[What you need to do]:
Please transcribe the data below exactly. Leave the pictures out.

[Data records]:
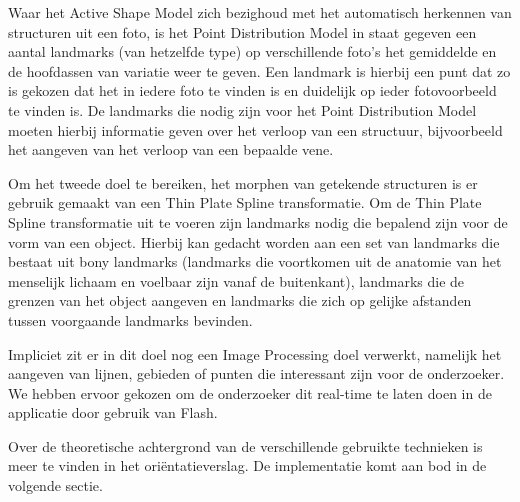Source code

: Waar het Active Shape Model zich bezighoud met het automatisch herkennen van structuren uit een foto, is het Point Distribution Model\cite{pdm} in staat gegeven een aantal landmarks (van hetzelfde type) op verschillende foto's het gemiddelde en de hoofdassen van variatie weer te geven. Een landmark is hierbij een punt dat zo is gekozen dat het in iedere foto te vinden is en duidelijk op ieder fotovoorbeeld te vinden is. De landmarks die nodig zijn voor het Point Distribution Model moeten hierbij informatie geven over het verloop van een structuur, bijvoorbeeld het aangeven van het verloop van een bepaalde vene.

Om het tweede doel te bereiken, het morphen van getekende structuren is er gebruik gemaakt van een Thin Plate Spline transformatie. Om de Thin Plate Spline transformatie uit te voeren zijn landmarks nodig die bepalend zijn voor de vorm van een object. Hierbij kan gedacht worden aan een set van landmarks die bestaat uit bony landmarks (landmarks die voortkomen uit de anatomie van het menselijk lichaam en voelbaar zijn vanaf de buitenkant), landmarks die de grenzen van het object aangeven en landmarks die zich op gelijke afstanden tussen voorgaande landmarks bevinden. 

Impliciet zit er in dit doel nog een Image Processing doel verwerkt, namelijk het aangeven van lijnen, gebieden of punten die interessant zijn voor de onderzoeker. We hebben ervoor gekozen om de onderzoeker dit real-time te laten doen in de applicatie door gebruik van Flash.

Over de theoretische achtergrond van de verschillende gebruikte technieken is meer te vinden in het ori\"{e}ntatieverslag. De implementatie komt aan bod in de volgende sectie. 




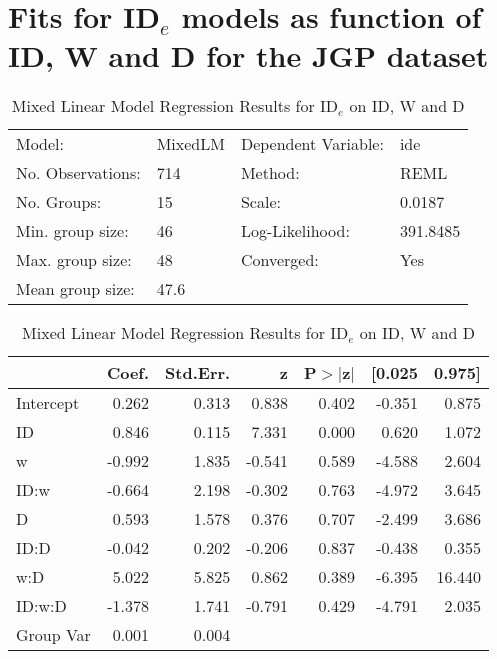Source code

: \documentclass{article}
\begin{document}
\section{Fits for ID$_e$ models as function of ID, W and D for the JGP dataset}
\begin{table}
	\caption{Mixed Linear Model Regression Results for ID$_e$ on ID, W and D}
	\label{tab:fit_jgp_ide_id_full}
	\begin{center}
		\begin{tabular}{llll}
			\hline
			Model:            & MixedLM & Dependent Variable: & ide       \\
			No. Observations: & 714     & Method:             & REML      \\
			No. Groups:       & 15      & Scale:              & 0.0187    \\
			Min. group size:  & 46      & Log-Likelihood:     & 391.8485  \\
			Max. group size:  & 48      & Converged:          & Yes       \\
			Mean group size:  & 47.6    &                     &           \\
			\hline
			\end{tabular}
			\end{center}
			
			\begin{center}
			\begin{tabular}{lrrrrrr}
			\hline
					  &  Coef. & Std.Err. &      z & P$> |$z$|$ & [0.025 & 0.975]  \\
			\hline
			Intercept &  0.262 &    0.313 &  0.838 &       0.402 & -0.351 &  0.875  \\
			ID        &  0.846 &    0.115 &  7.331 &       0.000 &  0.620 &  1.072  \\
			w         & -0.992 &    1.835 & -0.541 &       0.589 & -4.588 &  2.604  \\
			ID:w      & -0.664 &    2.198 & -0.302 &       0.763 & -4.972 &  3.645  \\
			D         &  0.593 &    1.578 &  0.376 &       0.707 & -2.499 &  3.686  \\
			ID:D      & -0.042 &    0.202 & -0.206 &       0.837 & -0.438 &  0.355  \\
			w:D       &  5.022 &    5.825 &  0.862 &       0.389 & -6.395 & 16.440  \\
			ID:w:D    & -1.378 &    1.741 & -0.791 &       0.429 & -4.791 &  2.035  \\
			Group Var &  0.001 &    0.004 &        &             &        &         \\
			\hline
			\end{tabular}
			\end{center}
			\end{table}
\end{document}
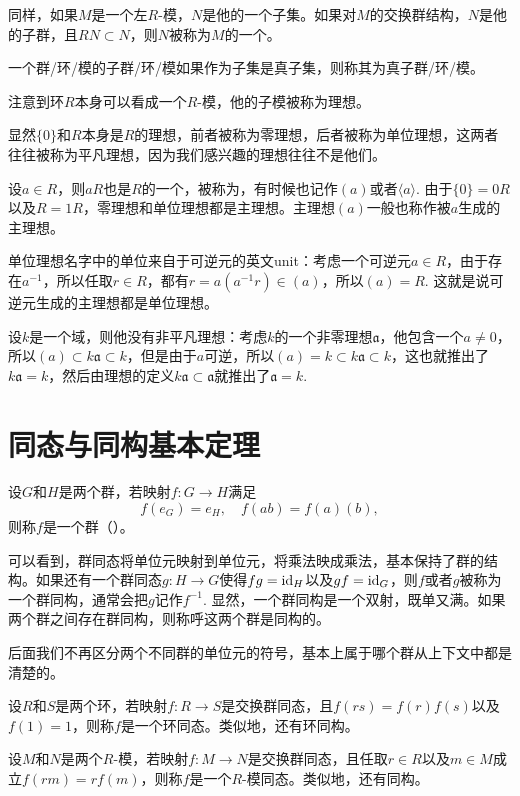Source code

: 同样，如果$M$是一个左$R$-模，$N$是他的一个子集。如果对$M$的交换群结构，$N$是他的子群，且$RN\subset N$，则$N$被称为$M$的一个。

一个群/环/模的子群/环/模如果作为子集是真子集，则称其为真子群/环/模。

\begin{para}
注意到环$R$本身可以看成一个$R$-模，他的子模被称为理想。
\end{para}

显然$\{0\}$和$R$本身是$R$的理想，前者被称为零理想，后者被称为单位理想，这两者往往被称为平凡理想，因为我们感兴趣的理想往往不是他们。

设$a\in R$，则$aR$也是$R$的一个，被称为，有时候也记作$(a)$或者$\langle a\rangle$. 由于$\{0\}=0R$以及$R=1R$，零理想和单位理想都是主理想。主理想$(a)$一般也称作被$a$生成的主理想。

单位理想名字中的单位来自于可逆元的英文unit：考虑一个可逆元$a\in R$，由于存在$a^{-1}$，所以任取$r\in R$，都有$r=a(a^{-1}r)\in (a)$，所以$(a)=R$. 这就是说可逆元生成的主理想都是单位理想。

设$k$是一个域，则他没有非平凡理想：考虑$k$的一个非零理想$\mathfrak{a}$，他包含一个$a\neq 0$，所以$(a)\subset k\mathfrak{a} \subset k$，但是由于$a$可逆，所以$(a)=k\subset k\mathfrak{a} \subset k$，这也就推出了$k\mathfrak{a}=k$，然后由理想的定义$k\mathfrak{a}\subset \mathfrak{a}$就推出了$\mathfrak{a}=k$.

\section{同态与同构基本定理}

\begin{para}
设$G$和$H$是两个群，若映射$f:G\to H$满足
\[
	f(e_G)=e_H,\quad f(ab)=f(a)(b),
\]
则称$f$是一个群（）。
\end{para}

可以看到，群同态将单位元映射到单位元，将乘法映成乘法，基本保持了群的结构。如果还有一个群同态$g:H\to G$使得$fg=\operatorname{id}_H$以及$gf=\operatorname{id}_G$，则$f$或者$g$被称为一个群同构，通常会把$g$记作$f^{-1}$. 显然，一个群同构是一个双射，既单又满。如果两个群之间存在群同构，则称呼这两个群是同构的。

后面我们不再区分两个不同群的单位元的符号，基本上属于哪个群从上下文中都是清楚的。

\para 设$R$和$S$是两个环，若映射$f:R\to S$是交换群同态，且$f(rs)=f(r)f(s)$以及$f(1)=1$，则称$f$是一个环同态。类似地，还有环同构。

设$M$和$N$是两个$R$-模，若映射$f:M\to N$是交换群同态，且任取$r\in R$以及$m\in M$成立$f(rm)=rf(m)$，则称$f$是一个$R$-模同态。类似地，还有同构。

[Written solution]:
Source code

: Waar het Active Shape Model zich bezighoud met het automatisch herkennen van structuren uit een foto, is het Point Distribution Model\cite{pdm} in staat gegeven een aantal landmarks (van hetzelfde type) op verschillende foto's het gemiddelde en de hoofdassen van variatie weer te geven. Een landmark is hierbij een punt dat zo is gekozen dat het in iedere foto te vinden is en duidelijk op ieder fotovoorbeeld te vinden is. De landmarks die nodig zijn voor het Point Distribution Model moeten hierbij informatie geven over het verloop van een structuur, bijvoorbeeld het aangeven van het verloop van een bepaalde vene.

Om het tweede doel te bereiken, het morphen van getekende structuren is er gebruik gemaakt van een Thin Plate Spline transformatie. Om de Thin Plate Spline transformatie uit te voeren zijn landmarks nodig die bepalend zijn voor de vorm van een object. Hierbij kan gedacht worden aan een set van landmarks die bestaat uit bony landmarks (landmarks die voortkomen uit de anatomie van het menselijk lichaam en voelbaar zijn vanaf de buitenkant), landmarks die de grenzen van het object aangeven en landmarks die zich op gelijke afstanden tussen voorgaande landmarks bevinden. 

Impliciet zit er in dit doel nog een Image Processing doel verwerkt, namelijk het aangeven van lijnen, gebieden of punten die interessant zijn voor de onderzoeker. We hebben ervoor gekozen om de onderzoeker dit real-time te laten doen in de applicatie door gebruik van Flash.

Over de theoretische achtergrond van de verschillende gebruikte technieken is meer te vinden in het ori\"{e}ntatieverslag. De implementatie komt aan bod in de volgende sectie. 




Source code

: \documentclass{article}
\begin{document}
\section{Fits for ID$_e$ models as function of ID, W and D for the JGP dataset}
\begin{table}
	\caption{Mixed Linear Model Regression Results for ID$_e$ on ID, W and D}
	\label{tab:fit_jgp_ide_id_full}
	\begin{center}
		\begin{tabular}{llll}
			\hline
			Model:            & MixedLM & Dependent Variable: & ide       \\
			No. Observations: & 714     & Method:             & REML      \\
			No. Groups:       & 15      & Scale:              & 0.0187    \\
			Min. group size:  & 46      & Log-Likelihood:     & 391.8485  \\
			Max. group size:  & 48      & Converged:          & Yes       \\
			Mean group size:  & 47.6    &                     &           \\
			\hline
			\end{tabular}
			\end{center}
			
			\begin{center}
			\begin{tabular}{lrrrrrr}
			\hline
					  &  Coef. & Std.Err. &      z & P$> |$z$|$ & [0.025 & 0.975]  \\
			\hline
			Intercept &  0.262 &    0.313 &  0.838 &       0.402 & -0.351 &  0.875  \\
			ID        &  0.846 &    0.115 &  7.331 &       0.000 &  0.620 &  1.072  \\
			w         & -0.992 &    1.835 & -0.541 &       0.589 & -4.588 &  2.604  \\
			ID:w      & -0.664 &    2.198 & -0.302 &       0.763 & -4.972 &  3.645  \\
			D         &  0.593 &    1.578 &  0.376 &       0.707 & -2.499 &  3.686  \\
			ID:D      & -0.042 &    0.202 & -0.206 &       0.837 & -0.438 &  0.355  \\
			w:D       &  5.022 &    5.825 &  0.862 &       0.389 & -6.395 & 16.440  \\
			ID:w:D    & -1.378 &    1.741 & -0.791 &       0.429 & -4.791 &  2.035  \\
			Group Var &  0.001 &    0.004 &        &             &        &         \\
			\hline
			\end{tabular}
			\end{center}
			\end{table}
\end{document}
Source code

: 同样，如果$M$是一个左$R$-模，$N$是他的一个子集。如果对$M$的交换群结构，$N$是他的子群，且$RN\subset N$，则$N$被称为$M$的一个。

一个群/环/模的子群/环/模如果作为子集是真子集，则称其为真子群/环/模。

\begin{para}
注意到环$R$本身可以看成一个$R$-模，他的子模被称为理想。
\end{para}

显然$\{0\}$和$R$本身是$R$的理想，前者被称为零理想，后者被称为单位理想，这两者往往被称为平凡理想，因为我们感兴趣的理想往往不是他们。

设$a\in R$，则$aR$也是$R$的一个，被称为，有时候也记作$(a)$或者$\langle a\rangle$. 由于$\{0\}=0R$以及$R=1R$，零理想和单位理想都是主理想。主理想$(a)$一般也称作被$a$生成的主理想。

单位理想名字中的单位来自于可逆元的英文unit：考虑一个可逆元$a\in R$，由于存在$a^{-1}$，所以任取$r\in R$，都有$r=a(a^{-1}r)\in (a)$，所以$(a)=R$. 这就是说可逆元生成的主理想都是单位理想。

设$k$是一个域，则他没有非平凡理想：考虑$k$的一个非零理想$\mathfrak{a}$，他包含一个$a\neq 0$，所以$(a)\subset k\mathfrak{a} \subset k$，但是由于$a$可逆，所以$(a)=k\subset k\mathfrak{a} \subset k$，这也就推出了$k\mathfrak{a}=k$，然后由理想的定义$k\mathfrak{a}\subset \mathfrak{a}$就推出了$\mathfrak{a}=k$.

\section{同态与同构基本定理}

\begin{para}
设$G$和$H$是两个群，若映射$f:G\to H$满足
\[
	f(e_G)=e_H,\quad f(ab)=f(a)(b),
\]
则称$f$是一个群（）。
\end{para}

可以看到，群同态将单位元映射到单位元，将乘法映成乘法，基本保持了群的结构。如果还有一个群同态$g:H\to G$使得$fg=\operatorname{id}_H$以及$gf=\operatorname{id}_G$，则$f$或者$g$被称为一个群同构，通常会把$g$记作$f^{-1}$. 显然，一个群同构是一个双射，既单又满。如果两个群之间存在群同构，则称呼这两个群是同构的。

后面我们不再区分两个不同群的单位元的符号，基本上属于哪个群从上下文中都是清楚的。

\para 设$R$和$S$是两个环，若映射$f:R\to S$是交换群同态，且$f(rs)=f(r)f(s)$以及$f(1)=1$，则称$f$是一个环同态。类似地，还有环同构。

设$M$和$N$是两个$R$-模，若映射$f:M\to N$是交换群同态，且任取$r\in R$以及$m\in M$成立$f(rm)=rf(m)$，则称$f$是一个$R$-模同态。类似地，还有同构。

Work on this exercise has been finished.